An einem kalten Novembermontag fand ein Geheimtreffen statt, das das Zeug hat, die deutsche Fernsehindustrie aufzurütteln. Hochrangige Manager und Vertreter des italienischen Ex-Premiers Silvio Berlusconi haben den Aufsichtsratschef von ProSiebenSat1, Werner Brandt, getroffen. Man könnte fast sagen: Sie haben ihn konfrontiert – mit ihrer Unzufriedenheit, auch gegenüber ihm persönlich.
Berlusconi hält mit seinem Medienkonzern Mediaset Anteile (zuzüglich Derivate und Optionen) in Höhe von rund 23 Prozent an Pro7 – und will seine Macht im Sender deutlich ausweiten. Business Insider erfuhr aus Mediasetkreisen, dass Berlusconi mittelfristig den Sender übernehmen will. Das Geheimtreffen mit Brandt war dabei ein wichtiger Zwischenschritt. Die Italiener sind unzufrieden mit der Strategie der Konzernführung unter Rainer Beaujean, sie wollen seinen im kommenden Jahr auslaufenden Vertrag nicht verlängern. Es fehle ihm an schlüssigen Konzepten, heißt es aus Mediaset-Kreisen. Es gäbe bei Pro7 ein nicht durchdachtes Sammelsurium an zusammengekauften Firmen, die wenig miteinander gemein hätten, so die Kritik der Italiener.
Was die Berlusconi-Leute meinen, sind die drei Säulen, auf denen Pro7 steht: Unterhaltung, Datingplattformen und dem Segment Commerce & Ventures. Zum Konzern gehören etwa Elitepartner, Parship oder die US-Datingplattform Eharmony. Dieses Segment hätten die Italiener wohl lieber schon gestern als heute verkauft. Auch beim Segment Commerce & Ventures werfen sie der Pro7-Führung eher wahllose Investments in Startups vor.
Diese Kritik haben die Berlusconi-Manager Brandt beim Geheimtreffen vorgetragen. Damit aber nicht genug, die Italiener haben auch Brandt persönlich angezählt. Er sei es schließlich, der den Kurs des Medienkonzerns zu kontrollieren habe. Dieser Aufgabe sei er nicht in ausreichendem Maße nachgekommen, kritisierten die Italiener. Die Botschaft war dabei deutlich. Brandts Mandat als Aufsichtsratschef läuft nämlich kommendes Jahr aus. Es soll noch nicht bekannt sein, ob er wirklich weiter machen will. Business Insider erfuhr, dass die Berlusconi-Leute ihm keine Steine in den Weg legen würden, wenn er noch einmal antreten wollen würde als Chef des Kontrollgremiums. Die Botschaft bei dem Treffen war auch in diesem Zusammenhang klar: Steine gibt es dann nicht, wenn Brandt auf Berlusconis Kurs einschwenkt.

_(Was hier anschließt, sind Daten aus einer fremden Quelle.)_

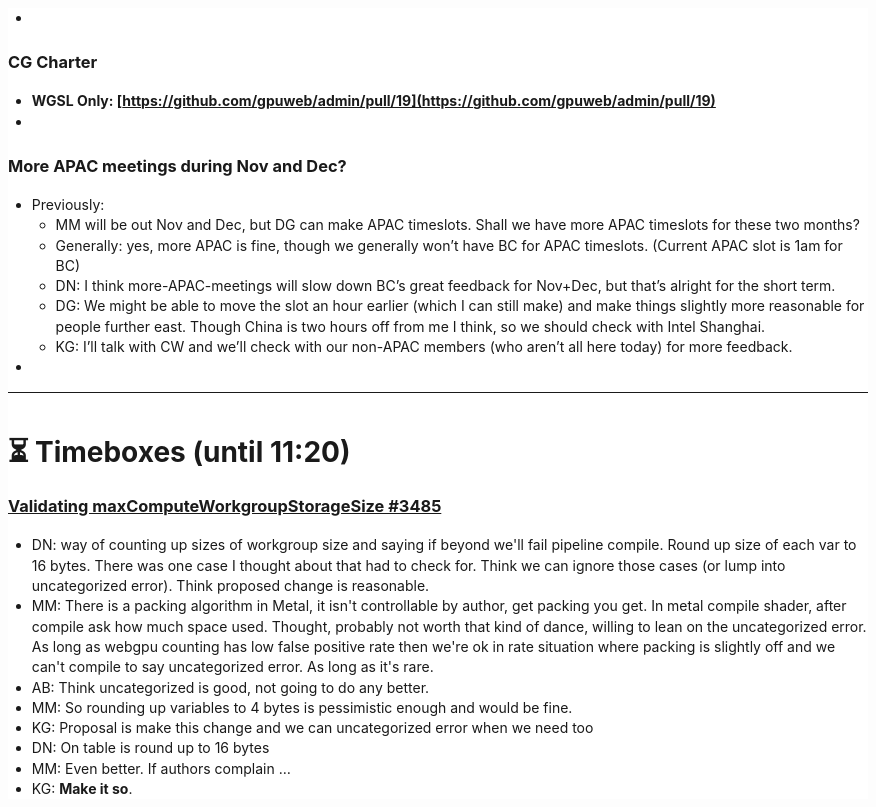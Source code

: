 

* 


### CG Charter



* **WGSL Only: [https://github.com/gpuweb/admin/pull/19](https://github.com/gpuweb/admin/pull/19)**
* 


### More APAC meetings during Nov and Dec?



* Previously:
    * MM will be out Nov and Dec, but DG can make APAC timeslots. Shall we have more APAC timeslots for these two months?
    * Generally: yes, more APAC is fine, though we generally won’t have BC for APAC timeslots. (Current APAC slot is 1am for BC)
    * DN: I think more-APAC-meetings will slow down BC’s great feedback for Nov+Dec, but that’s alright for the short term.
    * DG: We might be able to move the slot an hour earlier (which I can still make) and make things slightly more reasonable for people further east. Though China is two hours off from me I think, so we should check with Intel Shanghai. 
    * KG: I’ll talk with CW and we’ll check with our non-APAC members (who aren’t all here today) for more feedback.
* 


---


# ⏳ Timeboxes (until 11:20)


### [Validating maxComputeWorkgroupStorageSize #3485](https://github.com/gpuweb/gpuweb/issues/3485)



* DN: way of counting up sizes of workgroup size and saying if beyond we'll fail pipeline compile. Round up size of each var to 16 bytes. There was one case I thought about that had to check for. Think we can ignore those cases (or lump into uncategorized error). Think proposed change is reasonable.
* MM: There is a packing algorithm in Metal, it isn't controllable by author, get packing you get. In metal compile shader, after compile ask how much space used. Thought, probably not worth that kind of dance, willing to lean on the uncategorized error. As long as webgpu counting has low false positive rate then we're ok in rate situation where packing is slightly off and we can't compile to say uncategorized error. As long as it's rare.
* AB: Think uncategorized is good, not going to do any better.
* MM: So rounding up variables to 4 bytes is pessimistic enough and would be fine.
* KG: Proposal is make this change and we can uncategorized error when we need too
* DN: On table is round up to 16 bytes
* MM: Even better. If authors complain …
* KG: **Make it so**.
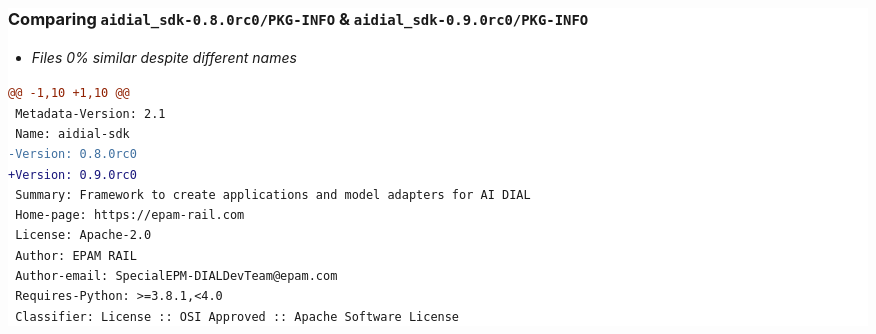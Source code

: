 ### Comparing `aidial_sdk-0.8.0rc0/PKG-INFO` & `aidial_sdk-0.9.0rc0/PKG-INFO`

 * *Files 0% similar despite different names*

```diff
@@ -1,10 +1,10 @@
 Metadata-Version: 2.1
 Name: aidial-sdk
-Version: 0.8.0rc0
+Version: 0.9.0rc0
 Summary: Framework to create applications and model adapters for AI DIAL
 Home-page: https://epam-rail.com
 License: Apache-2.0
 Author: EPAM RAIL
 Author-email: SpecialEPM-DIALDevTeam@epam.com
 Requires-Python: >=3.8.1,<4.0
 Classifier: License :: OSI Approved :: Apache Software License
```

Dem Ex-Premier ist vor allem sein europäisches Medienkonglomerat wichtig, die „Media for Europe Holding“, die länderübergreifend agieren soll. Pro7 soll nach dem Willen Berlusconis Teil davon werden. Vorstandschef Beaujean sieht in einem solchen Bündnis im Unterhaltungsbereich keinen Mehrwert. Aus Unternehmenskreisen erfuhr Business Insider, dass man im Konzern der Auffassung sei, dass Humor und Unterhaltung stark abhängig sei von der Region. Allein im deutschsprachigem Raum sei das sehr unterschiedlich. Die Kluften zwischen Deutschland und Frankreich oder Italien seien da noch größer.
Jüngst sagte Beaujean der „Frankfurter Allgemeinen Zeitung“ allerdings, dass er im Plattformbereich durchaus Synergiepotentiale sehe mit Mediaset. Im Gründen einer gemeinsamen Plattform also, auf der unterschiedliche Inhalte der Medienpartner ausgespielt werden, stehe er positiv gegenüber. Ganz beiläufig betonte Beaujean gegenüber der FAZ, dass ihm sein aktueller Job viel Freude bereite – und insinuierte damit, dass er durchaus vorhabe, Pro7 auch über das kommende Jahr hinaus zu führen. Eine Ansage Richtung Mailand.